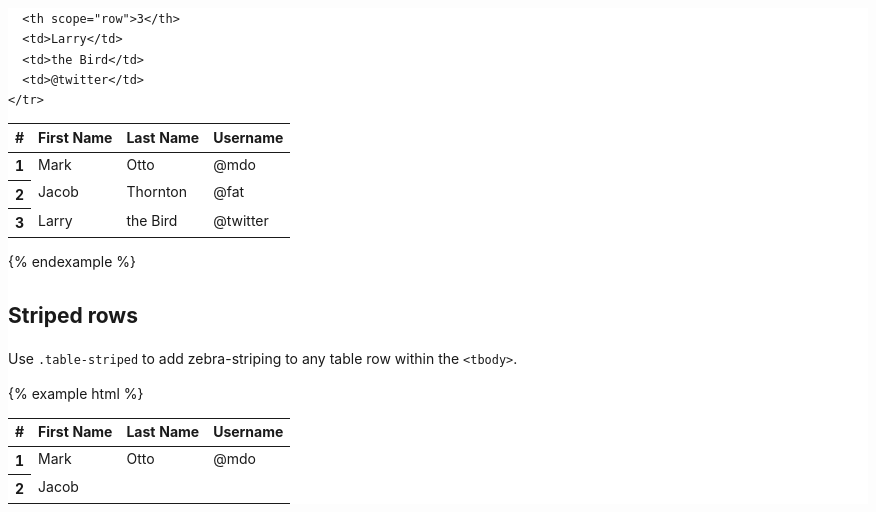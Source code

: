       <th scope="row">3</th>
      <td>Larry</td>
      <td>the Bird</td>
      <td>@twitter</td>
    </tr>
  </tbody>
</table>

<table class="table">
  <thead class="thead-default">
    <tr>
      <th>#</th>
      <th>First Name</th>
      <th>Last Name</th>
      <th>Username</th>
    </tr>
  </thead>
  <tbody>
    <tr>
      <th scope="row">1</th>
      <td>Mark</td>
      <td>Otto</td>
      <td>@mdo</td>
    </tr>
    <tr>
      <th scope="row">2</th>
      <td>Jacob</td>
      <td>Thornton</td>
      <td>@fat</td>
    </tr>
    <tr>
      <th scope="row">3</th>
      <td>Larry</td>
      <td>the Bird</td>
      <td>@twitter</td>
    </tr>
  </tbody>
</table>
{% endexample %}

## Striped rows

Use `.table-striped` to add zebra-striping to any table row within the `<tbody>`.

{% example html %}
<table class="table table-striped">
  <thead>
    <tr>
      <th>#</th>
      <th>First Name</th>
      <th>Last Name</th>
      <th>Username</th>
    </tr>
  </thead>
  <tbody>
    <tr>
      <th scope="row">1</th>
      <td>Mark</td>
      <td>Otto</td>
      <td>@mdo</td>
    </tr>
    <tr>
      <th scope="row">2</th>
      <td>Jacob</td>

• **What the task asks**:
Repeat the entries verbatim; no pictures.

• **Response for this exercise**:
Source code

:       <th scope="row">3</th>
      <td>Larry</td>
      <td>the Bird</td>
      <td>@twitter</td>
    </tr>
  </tbody>
</table>

<table class="table">
  <thead class="thead-default">
    <tr>
      <th>#</th>
      <th>First Name</th>
      <th>Last Name</th>
      <th>Username</th>
    </tr>
  </thead>
  <tbody>
    <tr>
      <th scope="row">1</th>
      <td>Mark</td>
      <td>Otto</td>
      <td>@mdo</td>
    </tr>
    <tr>
      <th scope="row">2</th>
      <td>Jacob</td>
      <td>Thornton</td>
      <td>@fat</td>
    </tr>
    <tr>
      <th scope="row">3</th>
      <td>Larry</td>
      <td>the Bird</td>
      <td>@twitter</td>
    </tr>
  </tbody>
</table>
{% endexample %}

## Striped rows

Use `.table-striped` to add zebra-striping to any table row within the `<tbody>`.

{% example html %}
<table class="table table-striped">
  <thead>
    <tr>
      <th>#</th>
      <th>First Name</th>
      <th>Last Name</th>
      <th>Username</th>
    </tr>
  </thead>
  <tbody>
    <tr>
      <th scope="row">1</th>
      <td>Mark</td>
      <td>Otto</td>
      <td>@mdo</td>
    </tr>
    <tr>
      <th scope="row">2</th>
      <td>Jacob</td>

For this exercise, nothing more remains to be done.